## Exercise description:
In the entries that follow, the lines from the line containing "- Observe my" up to and including the line containing "First, fork this repo." must be copied exactly, with pictures omitted.

Start of Exercise input

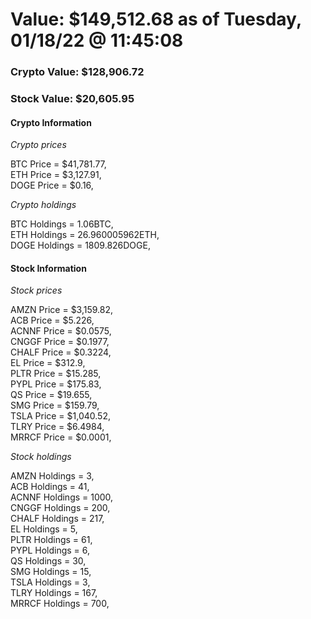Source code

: # Value: $149,512.68 as of Tuesday, 01/18/22 @ 11:45:08 

### Crypto Value: $128,906.72

### Stock Value: $20,605.95

#### Crypto Information 
*Crypto prices* 

BTC Price = $41,781.77,  
ETH Price = $3,127.91,  
DOGE Price = $0.16,  


*Crypto holdings* 

BTC Holdings = 1.06BTC,  
ETH Holdings = 26.960005962ETH,  
DOGE Holdings = 1809.826DOGE,  


#### Stock Information 

*Stock prices* 

AMZN Price = $3,159.82,  
ACB Price = $5.226,  
ACNNF Price = $0.0575,  
CNGGF Price = $0.1977,  
CHALF Price = $0.3224,  
EL Price = $312.9,  
PLTR Price = $15.285,  
PYPL Price = $175.83,  
QS Price = $19.655,  
SMG Price = $159.79,  
TSLA Price = $1,040.52,  
TLRY Price = $6.4984,  
MRRCF Price = $0.0001,  


*Stock holdings* 

AMZN Holdings = 3,  
ACB Holdings = 41,  
ACNNF Holdings = 1000,  
CNGGF Holdings = 200,  
CHALF Holdings = 217,  
EL Holdings = 5,  
PLTR Holdings = 61,  
PYPL Holdings = 6,  
QS Holdings = 30,  
SMG Holdings = 15,  
TSLA Holdings = 3,  
TLRY Holdings = 167,  
MRRCF Holdings = 700,  


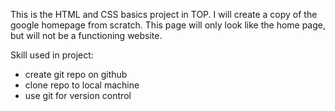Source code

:This is the HTML and CSS basics project in TOP. I will create a copy of the google homepage from scratch.
This page will only look like the home page, but will not be a functioning website.

Skill used in project:
- create git repo on github
- clone repo to local machine
- use git for version control

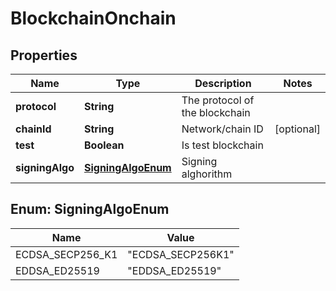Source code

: 

# BlockchainOnchain


## Properties

| Name | Type | Description | Notes |
|------------ | ------------- | ------------- | -------------|
|**protocol** | **String** | The protocol of the blockchain |  |
|**chainId** | **String** | Network/chain ID |  [optional] |
|**test** | **Boolean** | Is test blockchain |  |
|**signingAlgo** | [**SigningAlgoEnum**](#SigningAlgoEnum) | Signing alghorithm |  |



## Enum: SigningAlgoEnum

| Name | Value |
|---- | -----|
| ECDSA_SECP256_K1 | &quot;ECDSA_SECP256K1&quot; |
| EDDSA_ED25519 | &quot;EDDSA_ED25519&quot; |



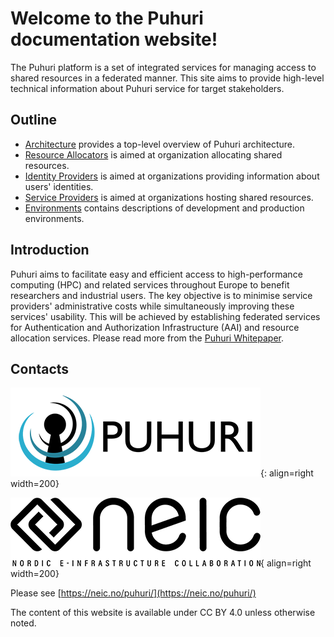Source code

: # Welcome to the Puhuri documentation website!


The Puhuri platform is a set of integrated services for managing access to shared resources in a federated manner.
This site aims to provide high-level technical information about Puhuri service for target stakeholders.

## Outline

- [Architecture](architecture.md) provides a top-level overview of Puhuri architecture.
- [Resource Allocators](resource-allocators-overview.md) is aimed at organization allocating shared resources.
- [Identity Providers](idp_integration/index.md) is aimed at organizations providing information about users' identities.
- [Service Providers](service-providers.md) is aimed at organizations hosting shared resources.
- [Environments](environments.md) contains descriptions of development and production environments.


## Introduction

Puhuri aims to facilitate easy and efficient access to high-performance computing (HPC) and related services throughout Europe to benefit researchers and industrial users. The key objective is to minimise service providers' administrative costs while simultaneously improving these services' usability. This will be achieved by establishing federated services for Authentication and Authorization Infrastructure (AAI) and resource allocation services. Please read more from the [Puhuri Whitepaper](https://wiki.neic.no/w/ext/img_auth.php/8/80/Puhuri_Whitepaper.pdf).

## Contacts

![Puhuri logo](assets/Puhuri_logo-transp_bg.png){: align=right width=200}

![NeIC logo](assets/NEIC_logo_screen_black_w400px.png){ align=right width=200}

Please see [https://neic.no/puhuri/](https://neic.no/puhuri/)

The content of this website is available under CC BY 4.0 unless otherwise noted.
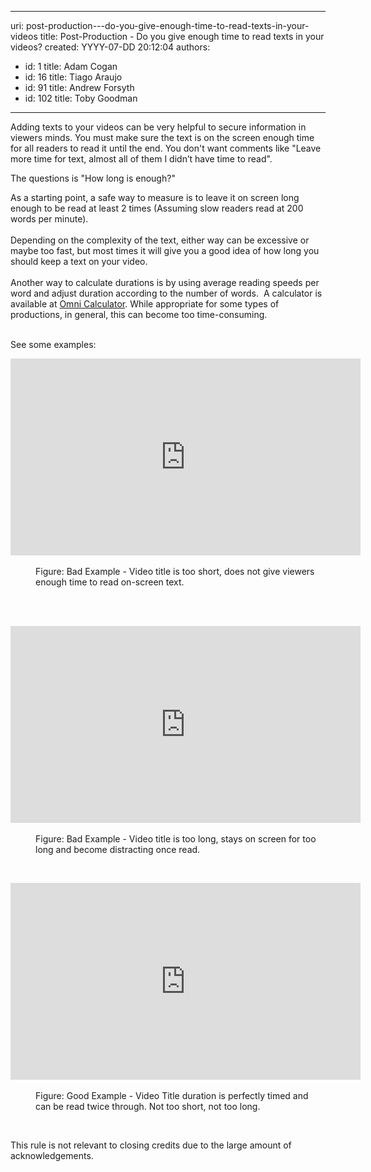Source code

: 

---
uri: post-production---do-you-give-enough-time-to-read-texts-in-your-videos
title: Post-Production - Do you give enough time to read texts in your videos?
created: YYYY-07-DD 20:12:04
authors:
  - id: 1
    title: Adam Cogan
  - id: 16
    title: Tiago Araujo
  - id: 91
    title: Andrew Forsyth
  - id: 102
    title: Toby Goodman
---




<span class='intro'> ​Adding texts to your videos can be very helpful to secure ​information in viewers minds. You must make sure the text is on the screen&#160;enough time for all readers to read it until the end. You don't want comments like &quot;Leave more time for text, almost all of them I didn’t have time to read&quot;. <br> </span>

<p>​The questions is &quot;How long is enough?&quot;&#160;<br></p><p>As a starting point, a&#160;safe way to measure is to&#160;leave it on screen long enough to be&#160;read at least 2&#160;times (Assuming slow readers read at 200 ​words per minute).&#160;<br>&#160;<br>Depending on the complexity of the text, either way&#160;can be excessive or maybe&#160;too fast, but most times it will give you a good idea of how long you should keep a text on your video.<br>&#160;<br>Another way to calculate durations is by using average reading speeds per word and adjust duration according to the number of words.&#160; A calculator is available at&#160;<a href="https&#58;//www.omnicalculator.com/everyday-life/words-per-minute">Omni Calculator</a>.&#160;While appropriate for some types of productions, in general, this can become too time-consuming.<br><br></p><p>See some examples&#58;<br></p><div class="ms-rtestate-read ms-rte-embedcode ms-rte-embedil ms-rtestate-notify" unselectable="on"><iframe width="560" height="315" src="https&#58;//www.youtube.com/embed/ADse_lj3_ZI" frameborder="0"></iframe>&#160;</div><dd class="ssw15-rteElement-FigureBad">​Figure&#58; Bad Example - Video title is too short, does not give viewers enough time to read on-screen&#160;text.</dd><p><br>&#160;&#160;<br></p><div class="ms-rtestate-read ms-rte-embedcode ms-rte-embedil ms-rtestate-notify"><iframe width="560" height="315" src="https&#58;//www.youtube.com/embed/3Vz08yF6kHs" frameborder="0"></iframe>&#160;</div><dd class="ssw15-rteElement-FigureBad">​Figure&#58; Bad Example -&#160;Video title is too long, stays on screen for too long and become distracting once read.</dd><p><br></p><div class="ms-rtestate-read ms-rte-embedcode ms-rte-embedil ms-rtestate-notify"><iframe width="560" height="315" src="https&#58;//www.youtube.com/embed/vdRH-GZiO3M" frameborder="0"></iframe>&#160;</div><dd class="ssw15-rteElement-FigureGood">​Figure&#58; Good Example -&#160;Video Title duration is perfectly timed and can be read twice through. Not too short, not too long.&#160;<br></dd><p><br></p><p>This rule is not relevant to closing&#160;credits due to the large amount of acknowledgements.&#160;&#160;<br></p>


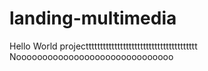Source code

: # landing-multimedia
Hello World
projecttttttttttttttttttttttttttttttttttttttt Noooooooooooooooooooooooooooooo
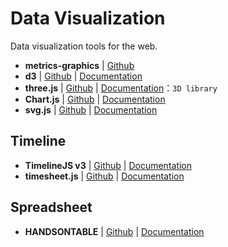 # Data Visualization

Data visualization tools for the web.

- **metrics-graphics** | [Github](https://github.com/mozilla/metrics-graphics)
- **d3** | [Github](https://github.com/d3/d3) | [Documentation](https://d3js.org/)
- **three.js** | [Github](https://github.com/mrdoob/three.js) | [Documentation](https://d3js.org/)：`3D library`
- **Chart.js** | [Github](https://github.com/chartjs/Chart.js)  | [Documentation](http://www.chartjs.org/)
- **svg.js** | [Github](https://github.com/wout/svg.js) | [Documentation](http://svgjs.com/)

## Timeline

- **TimelineJS v3** | [Github](https://github.com/NUKnightLab/TimelineJS3) | [Documentation](http://timeline.knightlab.com/)
- **timesheet.js** | [Github](https://github.com/sbstjn/timesheet.js) | [Documentation](https://sbstjn.com/timesheet.js/)

## Spreadsheet

- **HANDSONTABLE** | [Github](https://github.com/handsontable/handsontable) | [Documentation](https://docs.handsontable.com/pro/1.15.1/tutorial-introduction.html)

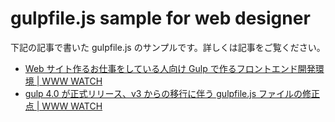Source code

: # gulpfile.js sample for web designer

下記の記事で書いた gulpfile.js のサンプルです。詳しくは記事をご覧ください。

- [Web サイト作るお仕事をしている人向け Gulp で作るフロントエンド開発環境 | WWW WATCH](https://hyper-text.org/archives/2018/03/gulp_quick_start.shtml)
- [gulp 4.0 が正式リリース、v3 からの移行に伴う gulpfile.js ファイルの修正点 | WWW WATCH](https://hyper-text.org/archives/2018/12/gulp-4-0-release.shtml)
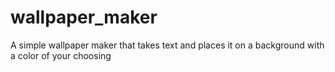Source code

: # wallpaper_maker
A simple wallpaper maker that takes text and places it on a background with a color of your choosing
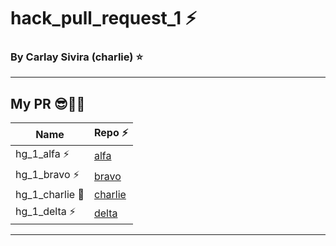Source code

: # hack_pull_request_1 ⚡

### By Carlay Sivira (charlie) ⭐



<hr>




## My PR 😎🖤💜


| Name | Repo ⚡ |
| ------ | ------ |
| hg_1_alfa    ⚡ | [alfa](https://github.com/Carla-dev55/hg_1_alfa) |
| hg_1_bravo   ⚡ | [bravo](https://github.com/Carla-dev55/hg_1_bravo)|
| hg_1_charlie 💜 | [charlie](https://github.com/Carla-dev55/hg_1_charlie) |
| hg_1_delta   ⚡ | [delta](https://github.com/Carla-dev55/hg_1_delta) |


<hr>



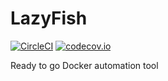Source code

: # LazyFish
[![CircleCI](https://circleci.com/gh/shotgunner/LazyFish.svg?style=svg)](https://app.circleci.com/pipelines/github/shotgunner/LazyFish)
[![codecov.io](https://codecov.io/github/shotgunner/LazyFish/coverage.svg?branch=master)](https://codecov.io/github/shotgunner/LazyFish?branch=master)

Ready to go Docker automation tool 
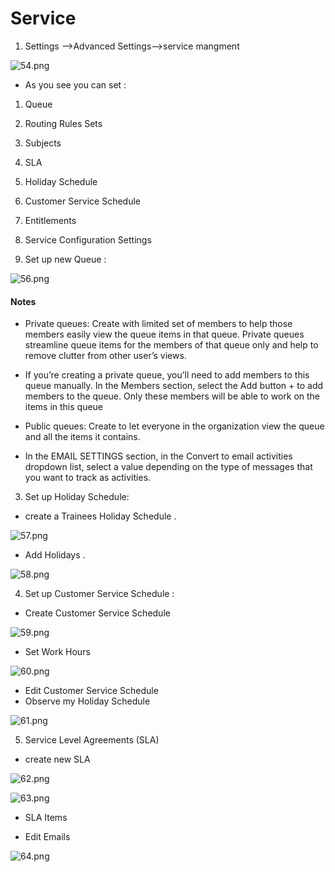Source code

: # Service 

1. Settings -->Advanced Settings-->service mangment 

![54.png](../54.PNG)

- As you see you can set :
1. Queue
2. Routing Rules Sets
3. Subjects 
4. SLA
5. Holiday Schedule
6. Customer Service Schedule
7. Entitlements
8. Service Configuration Settings


2. Set up new Queue :

![56.png](../56.png)

#### Notes

- Private queues: Create with limited set of members to help those members easily view the queue items in that queue. Private queues streamline queue items for the members of that queue only and help to remove clutter from other user’s views.

- If you’re creating a private queue, you’ll need to add members to this queue manually. In the Members section, select the Add button + to add members to the queue. Only these members will be able to work on the items in this queue
- Public queues: Create to let everyone in the organization view the queue and all the items it contains.

- In the EMAIL SETTINGS section, in the Convert to email activities dropdown list, select a value depending on the type of messages that you want to track as activities.


3. Set up Holiday Schedule:

- create a Trainees Holiday Schedule .

![57.png](../57.png)

- Add Holidays .

![58.png](../58.png)

4. Set up Customer Service Schedule :

- Create Customer Service Schedule

![59.png](../59.png)

- Set Work Hours

![60.png](../60.png)

- Edit Customer Service Schedule
- Observe my  Holiday Schedule

![61.png](../61.png)


5. Service Level Agreements (SLA)

- create new SLA

![62.png](../62.png)

![63.png](../63.png)

- SLA Items

- Edit Emails 

![64.png](../64.png)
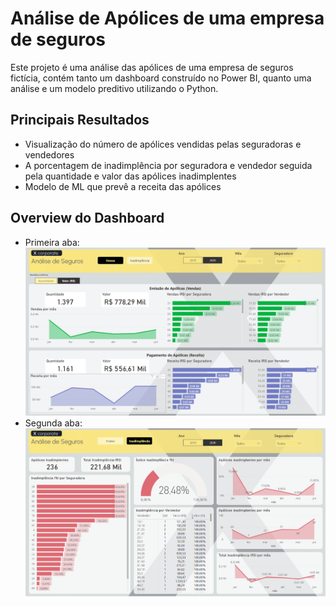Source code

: # Análise de Apólices de uma empresa de seguros

Este projeto é uma análise das apólices de uma empresa de seguros fictícia, contém tanto um dashboard construído no Power BI, quanto uma análise e um modelo preditivo utilizando o Python.

## Principais Resultados

- Visualização do número de apólices vendidas pelas seguradoras e vendedores
- A porcentagem de inadimplência por seguradora e vendedor seguida pela quantidade e valor das apólices inadimplentes
- Modelo de ML que prevê a receita das apólices

## Overview do Dashboard

- Primeira aba:
![Alt text](aba1.png)
- Segunda aba:
![Alt text](aba2.png)

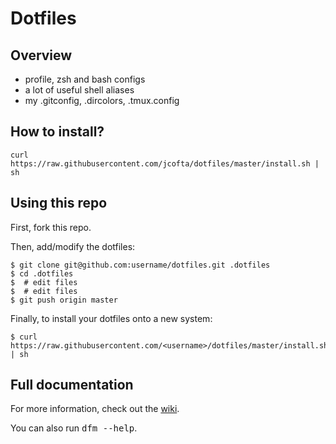 # Dotfiles

## Overview

- profile, zsh and bash configs
- a lot of useful shell aliases
- my .gitconfig, .dircolors, .tmux.config

## How to install?

    curl https://raw.githubusercontent.com/jcofta/dotfiles/master/install.sh | sh

## Using this repo

First, fork this repo.

Then, add/modify the dotfiles:

    $ git clone git@github.com:username/dotfiles.git .dotfiles
    $ cd .dotfiles
    $  # edit files
    $  # edit files
    $ git push origin master

Finally, to install your dotfiles onto a new system:

    $ curl https://raw.githubusercontent.com/<username>/dotfiles/master/install.sh | sh

## Full documentation

For more information, check out the [wiki](http://github.com/justone/dotfiles/wiki).

You can also run <tt>dfm --help</tt>.
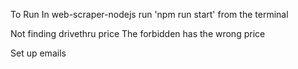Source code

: To Run
In web-scraper-nodejs run 'npm run start' from the terminal



Not finding drivethru price
The forbidden has the wrong price

Set up emails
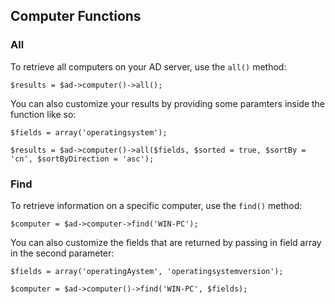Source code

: ## Computer Functions

### All

To retrieve all computers on your AD server, use the `all()` method:

    $results = $ad->computer()->all();

You can also customize your results by providing some paramters inside the function like so:

    $fields = array('operatingsystem');
    
    $results = $ad->computer()->all($fields, $sorted = true, $sortBy = 'cn', $sortByDirection = 'asc');

### Find

To retrieve information on a specific computer, use the `find()` method:

    $computer = $ad->computer->find('WIN-PC');
    
You can also customize the fields that are returned by passing in field array in the second parameter:

    $fields = array('operatingAystem', 'operatingsystemversion');
    
    $computer = $ad->computer()->find('WIN-PC', $fields);

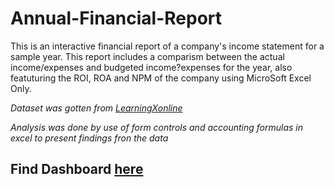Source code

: # Annual-Financial-Report
This is an interactive financial report of a company's income statement for a sample year. This report includes a comparism between the actual income/expenses and budgeted income?expenses for the year, also featuturing the ROI, ROA and NPM of the company using MicroSoft Excel Only.

*Dataset was gotten from [LearningXonline](https://www.youtube.com/@LearningXOnline)*

*Analysis was done by use of form controls and accounting formulas in excel to present findings fron the data*

## Find Dashboard [here](https://github.com/IfunanyaBee/Annual-Financial-Report/raw/main/Financial%20Dashboard%20(1).xlsx)
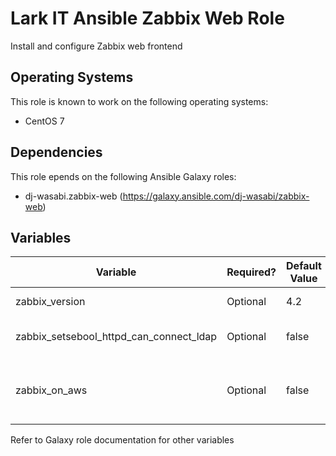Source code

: # Lark IT Ansible Zabbix Web Role

Install and configure Zabbix web frontend

## Operating Systems
This role is known to work on the following operating systems:
- CentOS 7

## Dependencies
This role epends on the following Ansible Galaxy roles:
- dj-wasabi.zabbix-web (https://galaxy.ansible.com/dj-wasabi/zabbix-web)

## Variables
| Variable | Required? | Default Value | Type | Description |
|----------|--------|-------|------|--------|
| zabbix_version | Optional | 4.2 | String | Zabbix package major version |
| zabbix_setsebool_httpd_can_connect_ldap | Optional | false | Boolean | Enables httpd_can_connect_ldap SELinux boolean |
| zabbix_on_aws | Optional | false | Boolean | When enabled, places a blank file in httpd default docroot to make AWS ELB health checks work |
Refer to Galaxy role documentation for other variables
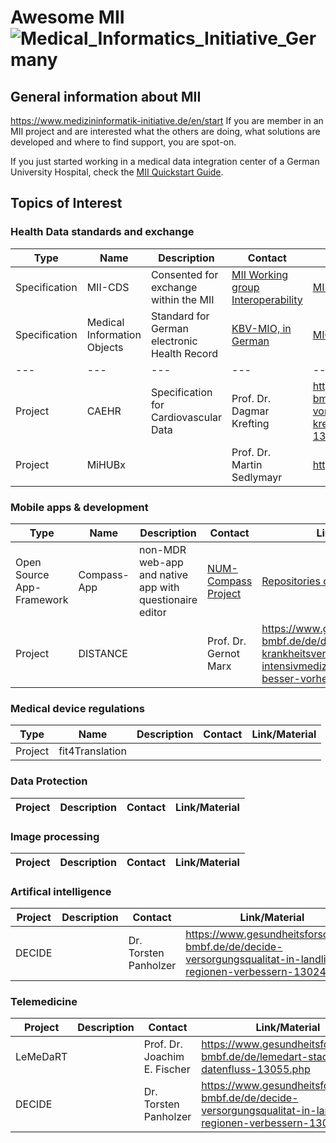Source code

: # Awesome MII ![Medical_Informatics_Initiative_Germany](https://www.medizininformatik-initiative.de/themes/custom/mii/assets/img/Logo_MII_270px_Hoehe_en.png)

## General information about MII
https://www.medizininformatik-initiative.de/en/start
If you are member in an MII project and are interested what the others are doing, what solutions are developed and where to find support, you are spot-on.

If you just started working in a medical data integration center of a German University Hospital, check the [MII Quickstart Guide](./mii-quickstart.md). 

## Topics of Interest

###  Health Data standards and exchange

| Type | Name | Description | Contact | Link/Material |
| --- | ---| --- | --- | --- |
| Specification | MII-CDS | Consented for exchange within the MII | [MII Working group Interoperability](https://www.medizininformatik-initiative.de/en/collaboration/interoperability-working-group)  | [MII-CDS-Specification in Simplifier](https://simplifier.net/organization/koordinationsstellemii/~projects) |
| Specification | Medical Information Objects | Standard for German electronic Health Record | [KBV-MIO, in German](https://mio.kbv.de/site/mio#) | [MIO-Specification in Simplifier](https://simplifier.net/search?Term=kbv.mio)|
| --- | ---| --- | --- | --- |
| Project | CAEHR  | Specification for Cardiovascular Data | Prof. Dr. Dagmar Krefting | https://www.gesundheitsforschung-bmbf.de/de/caehr-die-versorgung-von-menschen-mit-herz-kreislauferkrankungen-optimieren-13019.php
| Project |MiHUBx | | Prof. Dr. Martin Sedlymayr | https://mihubx.de/

### Mobile apps & development

| Type | Name | Description | Contact | Link/Material |
| --- | --- | --- | --- |---| 
| Open Source App-Framework | Compass-App | non-MDR web-app and native app with questionaire editor  | [NUM-Compass Project](https://num-compass.science/en/) | [Repositories on github](https://github.com/NUMde) |
| Project | DISTANCE | | Prof. Dr. Gernot Marx | https://www.gesundheitsforschung-bmbf.de/de/distance-krankheitsverlaufe-nach-intensivmedizinischer-betreuung-besser-vorhersagen-13021.php


### Medical device regulations

| Type | Name | Description | Contact | Link/Material |
| --- | --- | --- | --- | ---- |
| Project | fit4Translation |  | | |
 
### Data Protection
| Project | Description | Contact | Link/Material
| --- | --- | --- | ---



### Image processing
| Project | Description | Contact | Link/Material
| --- | --- | --- | ---

### Artifical intelligence
| Project | Description | Contact | Link/Material
| --- | --- | --- | ---
| DECIDE | | Dr. Torsten Panholzer | https://www.gesundheitsforschung-bmbf.de/de/decide-versorgungsqualitat-in-landlichen-regionen-verbessern-13024.php



### Telemedicine
| Project | Description | Contact | Link/Material
| --- | --- | --- | ---
| LeMeDaRT | | Prof. Dr. Joachim E. Fischer | https://www.gesundheitsforschung-bmbf.de/de/lemedart-stadt-land-datenfluss-13055.php
| DECIDE | | Dr. Torsten Panholzer | https://www.gesundheitsforschung-bmbf.de/de/decide-versorgungsqualitat-in-landlichen-regionen-verbessern-13024.php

End of Exercise input

## Response for this exercise:
- Observe my  Holiday Schedule

![61.png](../61.png)


5. Service Level Agreements (SLA)

- create new SLA

![62.png](../62.png)

![63.png](../63.png)

- SLA Items

- Edit Emails 

![64.png](../64.png)
Source code

: # Análise de Apólices de uma empresa de seguros

Este projeto é uma análise das apólices de uma empresa de seguros fictícia, contém tanto um dashboard construído no Power BI, quanto uma análise e um modelo preditivo utilizando o Python.

## Principais Resultados

- Visualização do número de apólices vendidas pelas seguradoras e vendedores
- A porcentagem de inadimplência por seguradora e vendedor seguida pela quantidade e valor das apólices inadimplentes
- Modelo de ML que prevê a receita das apólices

## Overview do Dashboard

- Primeira aba:
![Alt text](aba1.png)
- Segunda aba:
![Alt text](aba2.png)

 # Dotfiles

## Overview

- profile, zsh and bash configs
- a lot of useful shell aliases
- my .gitconfig, .dircolors, .tmux.config

## How to install?

    curl https://raw.githubusercontent.com/jcofta/dotfiles/master/install.sh | sh

## Using this repo

First, fork this repo.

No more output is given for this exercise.